Centralisation needn’t necessarily disempower colleagues working in the field. With care, you can have the best of both worlds. The trick is to differentiate between, on the one hand, the variation that genuinely adds value and on the other, the variation which is costing the business for no good reason. On the admin side of things, LMSs can be configured to allow more or less control away from centre. Content-wise, (centralised) web-based publishing systems can be used all over the enterprise, with local participants having more or less control over the process. With the most flexible systems it’s up to you to decide how you want to configure them.

Assuming there isn’t too much variation between what different audiences in the field want and need (in which case localisation of language, content and/or culture would be required), one might imagine a centralised e-learning function whose job it is to design, build, rollout, support, evaluate and eventually withdraw whole suites of e-learning and testing programmes. They do the job "soup to nuts", and because the same people do everything the same way, you get economies of scale and greater consistency. This is classic SSC practice and can work really well if these people are recognised as being the best at what they do, get their processes beautifully slick and can supply against business demand at agreed levels of quality. It’s not exactly transactable but it’s an end to end service.

But what about the "democratisation of learning", Web 2.0 and self-help? How does that fit in?

The democratisation of learning, Web 2.0 or E-learning 3.0 – or whatever you want to call it - is great so long as it doesn’t descend into expensive chaos. On the face of it, the democratisation of learning looks at odds with the SSC concept – but it isn’t: an SSC-like body is a way of harnessing the knowledge and skills from the coalface but in such a way that it’s more readily learnable by colleagues and ensuring money isn’t wasted.

Not everything is always rosy in SSC gardens, admittedly. Problems can occur when either customer demand outstrips SSC supply, when wrong assumptions have been made and/or when the processes and people aren’t all they’re cracked up to be. SSC’s are not without risk but these are usually considered to be worth taking when stacked up against the huge savings SSC’s promise.

Two things. Some SSC’s have expertise in improvement method such as Six Sigma, LEAN, time and motion and so on, all of which can be leveraged for your e-learning initiatives, both directly and indirectly: directly, because, for example, LEAN, with its emphasis on smooth and steady flow, customer pull and the elimination of waste, has a lot to teach us about how best to organise the design and build of content and testing; indirectly, because, for example, Six Sigma uses statistical testing to help identify and fix defects (or variation) so a "black belt" should be able to help you assess whether training made a difference, using control groups and statistical testing, work out the relative contribution of each of a number of different variables’ contribution to your customers’ overall satisfaction levels, and so on. This kind of expertise can often be hard to access so, if you have a SSC, find out whose brains you can pick.

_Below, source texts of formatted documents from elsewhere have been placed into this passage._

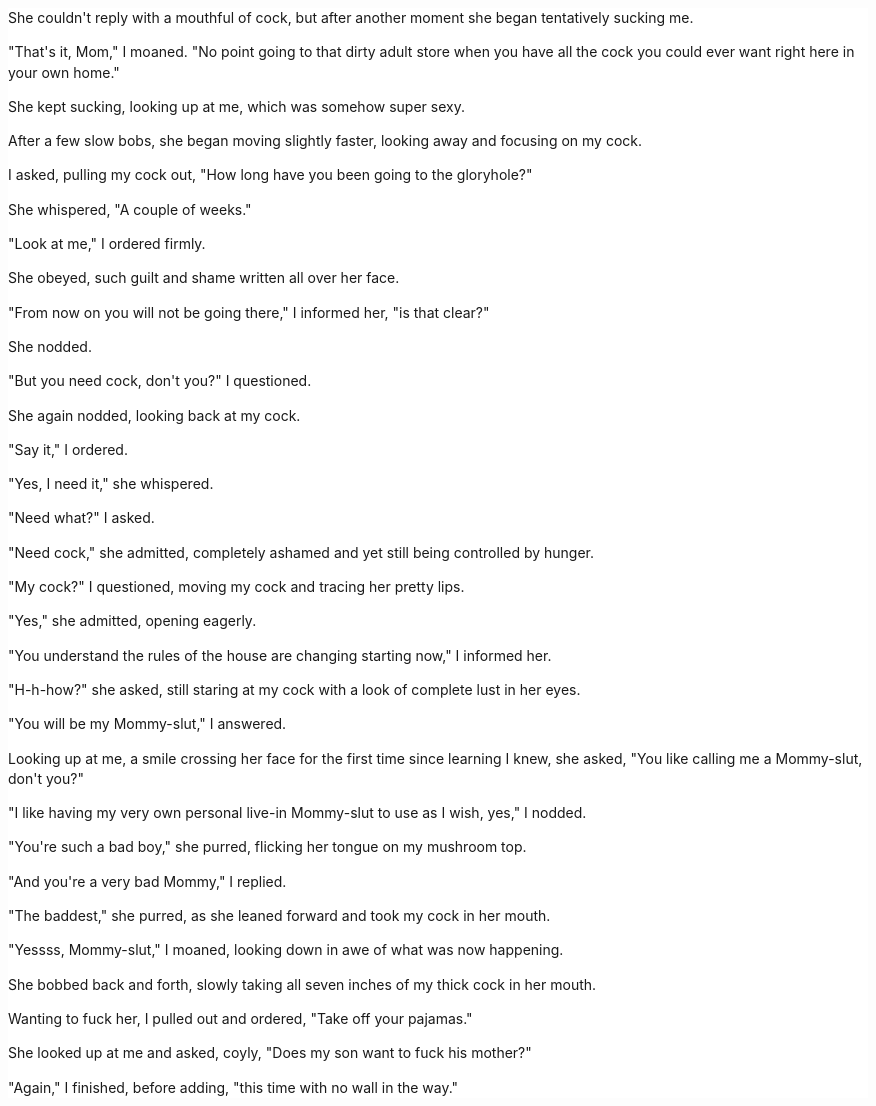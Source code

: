  She couldn't reply with a mouthful of cock, but after another moment she began tentatively sucking me. 

 "That's it, Mom," I moaned. "No point going to that dirty adult store when you have all the cock you could ever want right here in your own home." 

 She kept sucking, looking up at me, which was somehow super sexy. 

 After a few slow bobs, she began moving slightly faster, looking away and focusing on my cock. 

 I asked, pulling my cock out, "How long have you been going to the gloryhole?" 

 She whispered, "A couple of weeks." 

 "Look at me," I ordered firmly. 

 She obeyed, such guilt and shame written all over her face. 

 "From now on you will not be going there," I informed her, "is that clear?" 

 She nodded. 

 "But you need cock, don't you?" I questioned. 

 She again nodded, looking back at my cock. 

 "Say it," I ordered. 

 "Yes, I need it," she whispered. 

 "Need what?" I asked. 

 "Need cock," she admitted, completely ashamed and yet still being controlled by hunger. 

 "My cock?" I questioned, moving my cock and tracing her pretty lips. 

 "Yes," she admitted, opening eagerly. 

 "You understand the rules of the house are changing starting now," I informed her. 

 "H-h-how?" she asked, still staring at my cock with a look of complete lust in her eyes. 

 "You will be my Mommy-slut," I answered. 

 Looking up at me, a smile crossing her face for the first time since learning I knew, she asked, "You like calling me a Mommy-slut, don't you?" 

 "I like having my very own personal live-in Mommy-slut to use as I wish, yes," I nodded. 

 "You're such a bad boy," she purred, flicking her tongue on my mushroom top. 

 "And you're a very bad Mommy," I replied. 

 "The baddest," she purred, as she leaned forward and took my cock in her mouth. 

 "Yessss, Mommy-slut," I moaned, looking down in awe of what was now happening. 

 She bobbed back and forth, slowly taking all seven inches of my thick cock in her mouth. 

 Wanting to fuck her, I pulled out and ordered, "Take off your pajamas." 

 She looked up at me and asked, coyly, "Does my son want to fuck his mother?" 

 "Again," I finished, before adding, "this time with no wall in the way."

More generally, another plus point about SSC’s is that they tend to contain people who love looking at spreadsheets. We can learn a lot from them. Now more than ever we have to justify the money we spend on learning so business performance management which plays a big part in most SSC’s – in the shape of balanced scorecards, service level agreements, competitive benchmarking, resource planning, and so on – can really help.

To centralise or not to centralise is intricately bound up in technological, political, and financial issues so it may not always be possible to put all your learning eggs in one central basket. But there may still be benefits to centralising at least some of the operation. The industry is becoming increasingly sold on the benefits of standards and templates so it would be natural for an SSC-like body to control these. In such a scenario, the learning professionals offer best practice advice, require their federated learning functions to use their approved tools and techniques to try to ensure that the organisation as a whole gets as much value out of the time and money its people spend learning. Which has got to be good for all of us.